Well, when my wife and I drove my parents' car to pick up my friend, we couldn't help but reminisce about our own trip just a few days ago. Once our friend got in and we were waiting for his bags, we exchanged pleasantries. By "pleasantries," I mean offering inquiries into his trip which would enable me to show my own travel scars. "Where did you fly in from? Oh, from Chicago, that's where we flew in from, where there was a lot of bad weather. Did you have trouble making your connecting flight? What a coincidence, so did we. We were supposed to have a four hour layover, but the flight was delayed so long that when we landed, my wife had to run to the bathroom, and I had literally to run to a fast food place so we could grab a dinner to eat on the plane. Do you see your baggage yet? You know, when we were waiting at a baggage retrieval system at this airport, we didn't see our baggage yet either, because they never put it on our connecting flight to begin with, and we had to wait for them to send it in the 'morning,' by which they meant, our bags would not arrive at my parents' house until after dinnertime the next day."

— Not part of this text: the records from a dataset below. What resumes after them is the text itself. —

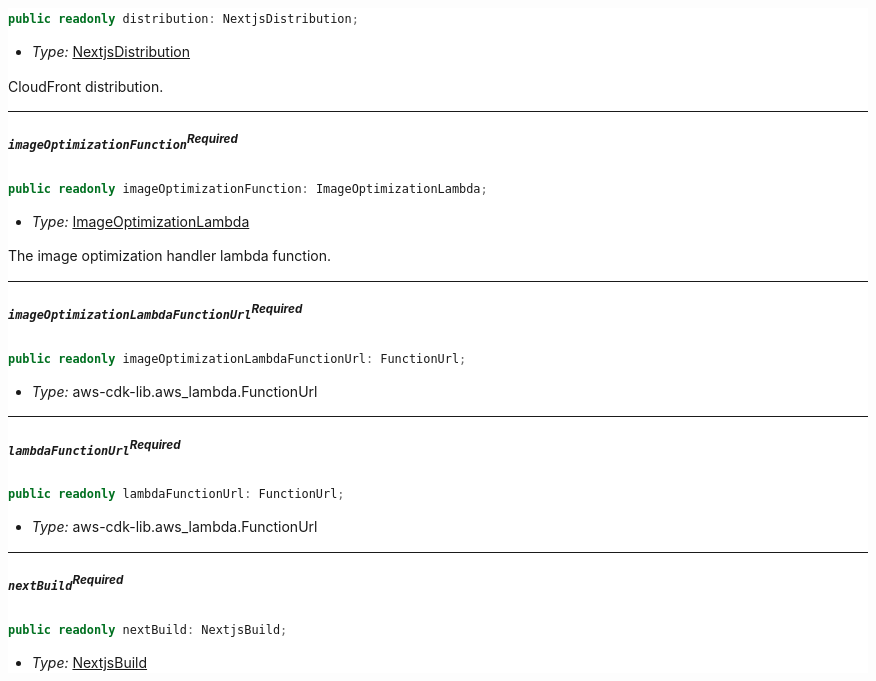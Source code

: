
 ```typescript
public readonly distribution: NextjsDistribution;
```

- *Type:* <a href="#tech9-cdk-nextjs-standalone.NextjsDistribution">NextjsDistribution</a>

CloudFront distribution.

---

##### `imageOptimizationFunction`<sup>Required</sup> <a name="imageOptimizationFunction" id="tech9-cdk-nextjs-standalone.Nextjs.property.imageOptimizationFunction"></a>

```typescript
public readonly imageOptimizationFunction: ImageOptimizationLambda;
```

- *Type:* <a href="#tech9-cdk-nextjs-standalone.ImageOptimizationLambda">ImageOptimizationLambda</a>

The image optimization handler lambda function.

---

##### `imageOptimizationLambdaFunctionUrl`<sup>Required</sup> <a name="imageOptimizationLambdaFunctionUrl" id="tech9-cdk-nextjs-standalone.Nextjs.property.imageOptimizationLambdaFunctionUrl"></a>

```typescript
public readonly imageOptimizationLambdaFunctionUrl: FunctionUrl;
```

- *Type:* aws-cdk-lib.aws_lambda.FunctionUrl

---

##### `lambdaFunctionUrl`<sup>Required</sup> <a name="lambdaFunctionUrl" id="tech9-cdk-nextjs-standalone.Nextjs.property.lambdaFunctionUrl"></a>

```typescript
public readonly lambdaFunctionUrl: FunctionUrl;
```

- *Type:* aws-cdk-lib.aws_lambda.FunctionUrl

---

##### `nextBuild`<sup>Required</sup> <a name="nextBuild" id="tech9-cdk-nextjs-standalone.Nextjs.property.nextBuild"></a>

```typescript
public readonly nextBuild: NextjsBuild;
```

- *Type:* <a href="#tech9-cdk-nextjs-standalone.NextjsBuild">NextjsBuild</a>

Now, a funny thing happened while we were standing there, waiting for his bags to come in. By, "a funny thing happened," I really mean, "a thing failed to happen," namely, his bags showing up. This whole experience of seeing someone else lose their luggage from USAirways is like same-life deja vu. It's sort of like if you read the book of Genesis, and Abraham is pretending that Sarah is really his sister, and you say, "Didn't that just happen a few chapters ago, and didn't God curse everybody else that time, too?"

Well, on the plus side, I knew exactly where to take our friend to apply for his lost luggage. On the minus side, the experience reopened wounds that had just been healing--in fact, made them worse than they had ever been, because I have seen how much better they have treated my friend than they treated us. We arrived around 10 pm and had to wait for our luggage until the next evening--whereas our friend, who arrived at 5 pm, would receive his bags that night! Further--the unkindest cut of all--they had given him a complimentary packet with soap and shampoo inside. I even fear that the complimentary packet included additional materials, materials he did not dare to show us because he knew we would be hurt, materials such as coupons. They gave him an entire complimentary packet, whereas a husband and wife, with nothing to live on but love, were not even given one bar of soap to share between them. Why would they do something so emotionally crippling and so harmfully stinkifying to us? I hadn't even cursed or sworn at them for losing our luggage, so why did they give him such obvious preferential treatment? Was it class-related, because he was only one bourgeoise grad student, whereas we were two of them and thus twice as much "the man" ... even if one of us wasn't a man at all? There is no answer ... only silence. And formerly lost luggage. The luggage may no longer be gone, but the emotional baggage is something I will never lose.